Title of the paper: the current title of the paper “Direct Medical Costs of Cardiovascular Diseases: Do Sex and Age Matter According to Cost Components?” does not highlight the strengths of the paper. In fact, readers may easily expect the results that age and sex matter. However, the strength of the paper lies in the difference-in-difference model with a longitudinal design and its use of a unique database. I suggest the authors reconsider the title of the paper.
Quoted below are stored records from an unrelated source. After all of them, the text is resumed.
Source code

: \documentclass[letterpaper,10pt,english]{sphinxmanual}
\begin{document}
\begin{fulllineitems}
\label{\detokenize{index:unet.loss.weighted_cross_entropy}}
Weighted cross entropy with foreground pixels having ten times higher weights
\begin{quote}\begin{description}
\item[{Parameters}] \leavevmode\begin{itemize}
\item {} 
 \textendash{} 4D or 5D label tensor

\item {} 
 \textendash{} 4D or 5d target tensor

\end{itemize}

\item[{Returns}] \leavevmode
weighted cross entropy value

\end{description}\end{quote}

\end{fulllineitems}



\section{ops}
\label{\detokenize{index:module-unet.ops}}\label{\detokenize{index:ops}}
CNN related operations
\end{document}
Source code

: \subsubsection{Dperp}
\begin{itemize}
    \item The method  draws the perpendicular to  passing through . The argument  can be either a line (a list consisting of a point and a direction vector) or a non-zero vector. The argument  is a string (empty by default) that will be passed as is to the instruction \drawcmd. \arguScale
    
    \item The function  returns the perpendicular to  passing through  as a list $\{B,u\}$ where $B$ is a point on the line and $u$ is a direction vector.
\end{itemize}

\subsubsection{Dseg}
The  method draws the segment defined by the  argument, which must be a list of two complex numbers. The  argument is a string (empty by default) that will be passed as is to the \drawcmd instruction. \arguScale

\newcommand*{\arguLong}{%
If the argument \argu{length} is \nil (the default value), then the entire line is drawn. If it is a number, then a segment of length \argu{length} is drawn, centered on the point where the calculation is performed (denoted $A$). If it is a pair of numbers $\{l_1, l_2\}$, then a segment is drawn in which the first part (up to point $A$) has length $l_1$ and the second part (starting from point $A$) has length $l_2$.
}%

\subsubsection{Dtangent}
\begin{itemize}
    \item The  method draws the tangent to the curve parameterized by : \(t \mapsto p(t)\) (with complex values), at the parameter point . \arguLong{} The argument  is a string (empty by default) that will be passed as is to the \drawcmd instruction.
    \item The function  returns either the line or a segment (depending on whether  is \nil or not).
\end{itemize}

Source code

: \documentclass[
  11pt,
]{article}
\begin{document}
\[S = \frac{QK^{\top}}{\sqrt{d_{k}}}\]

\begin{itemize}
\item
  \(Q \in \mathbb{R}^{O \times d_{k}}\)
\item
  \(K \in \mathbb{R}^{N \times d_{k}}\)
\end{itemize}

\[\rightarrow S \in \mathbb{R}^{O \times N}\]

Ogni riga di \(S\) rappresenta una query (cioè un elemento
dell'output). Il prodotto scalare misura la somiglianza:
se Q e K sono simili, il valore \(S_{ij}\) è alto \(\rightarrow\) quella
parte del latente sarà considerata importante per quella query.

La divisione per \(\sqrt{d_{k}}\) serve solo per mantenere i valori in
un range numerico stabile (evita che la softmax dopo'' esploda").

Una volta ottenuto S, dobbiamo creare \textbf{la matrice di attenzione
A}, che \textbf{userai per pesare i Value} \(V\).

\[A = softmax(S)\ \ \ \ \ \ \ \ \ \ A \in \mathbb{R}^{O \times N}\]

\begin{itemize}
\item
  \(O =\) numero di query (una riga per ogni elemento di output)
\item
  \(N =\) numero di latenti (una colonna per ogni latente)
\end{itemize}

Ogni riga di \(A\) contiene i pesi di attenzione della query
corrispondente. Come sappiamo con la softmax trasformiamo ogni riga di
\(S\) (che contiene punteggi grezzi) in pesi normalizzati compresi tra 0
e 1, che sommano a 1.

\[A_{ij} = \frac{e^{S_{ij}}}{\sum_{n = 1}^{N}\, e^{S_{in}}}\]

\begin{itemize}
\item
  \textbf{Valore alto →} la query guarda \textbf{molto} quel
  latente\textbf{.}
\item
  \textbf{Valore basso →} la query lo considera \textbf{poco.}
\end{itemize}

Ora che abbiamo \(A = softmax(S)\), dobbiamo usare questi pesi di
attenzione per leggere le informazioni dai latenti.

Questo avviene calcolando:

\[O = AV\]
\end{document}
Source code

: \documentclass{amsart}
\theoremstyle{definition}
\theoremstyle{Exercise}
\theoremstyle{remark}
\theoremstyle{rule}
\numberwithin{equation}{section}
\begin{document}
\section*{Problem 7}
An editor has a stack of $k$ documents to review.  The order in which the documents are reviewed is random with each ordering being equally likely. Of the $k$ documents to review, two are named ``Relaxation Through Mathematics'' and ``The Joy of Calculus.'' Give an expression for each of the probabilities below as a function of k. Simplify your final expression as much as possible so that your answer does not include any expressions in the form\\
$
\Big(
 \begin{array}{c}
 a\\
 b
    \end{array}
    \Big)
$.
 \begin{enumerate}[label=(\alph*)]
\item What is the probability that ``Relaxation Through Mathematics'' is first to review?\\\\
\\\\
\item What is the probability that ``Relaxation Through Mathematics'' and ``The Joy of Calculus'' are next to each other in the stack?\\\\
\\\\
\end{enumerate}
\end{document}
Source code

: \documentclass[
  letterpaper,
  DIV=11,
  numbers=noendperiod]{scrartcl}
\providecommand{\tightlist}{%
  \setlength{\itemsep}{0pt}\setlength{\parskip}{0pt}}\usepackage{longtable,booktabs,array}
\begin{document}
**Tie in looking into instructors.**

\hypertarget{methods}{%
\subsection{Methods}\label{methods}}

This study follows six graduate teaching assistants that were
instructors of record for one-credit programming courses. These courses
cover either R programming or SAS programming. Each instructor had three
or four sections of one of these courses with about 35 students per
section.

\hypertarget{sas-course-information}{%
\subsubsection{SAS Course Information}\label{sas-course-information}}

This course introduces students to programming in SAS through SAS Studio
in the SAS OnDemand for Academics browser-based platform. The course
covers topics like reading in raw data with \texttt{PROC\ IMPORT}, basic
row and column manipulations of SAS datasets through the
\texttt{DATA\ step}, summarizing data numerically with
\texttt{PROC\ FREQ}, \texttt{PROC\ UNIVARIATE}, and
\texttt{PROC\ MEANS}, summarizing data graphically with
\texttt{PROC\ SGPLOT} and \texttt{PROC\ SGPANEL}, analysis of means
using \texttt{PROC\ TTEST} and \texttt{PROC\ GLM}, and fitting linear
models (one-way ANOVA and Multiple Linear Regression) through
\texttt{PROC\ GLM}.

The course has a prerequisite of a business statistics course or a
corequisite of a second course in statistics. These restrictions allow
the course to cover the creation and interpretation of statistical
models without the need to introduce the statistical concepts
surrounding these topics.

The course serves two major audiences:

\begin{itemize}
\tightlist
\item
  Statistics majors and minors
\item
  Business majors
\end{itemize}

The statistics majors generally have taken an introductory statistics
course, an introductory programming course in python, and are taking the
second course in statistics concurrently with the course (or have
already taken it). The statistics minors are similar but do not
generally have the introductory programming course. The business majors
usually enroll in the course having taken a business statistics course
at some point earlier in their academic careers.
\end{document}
Policy implications and relevance to other countries, particularly developing countries: The paper utilizes unique data that are not commonly available in lower- and middle-income countries. However, the general findings are relevant to these countries in emphasizing the need to strengthen the timeliness and quality of treatment when cardiovascular incidents occur. This can significantly reduce medical costs in subsequent years and improve the quality of life for patients

Methods: The study used the case-match approach, as described in the results. The two groups are significantly different in terms of age, education, smoking behavior, BMI, and physical activity. All these factors have been documented as high-risk factors for cardiovascular diseases. The authors need to better address the possible statistical consequences and mitigating measures in the paper. (The difference-in-difference approach alone might not account for all these observed differences, as these risk factors, compounded with age, are not necessarily linear).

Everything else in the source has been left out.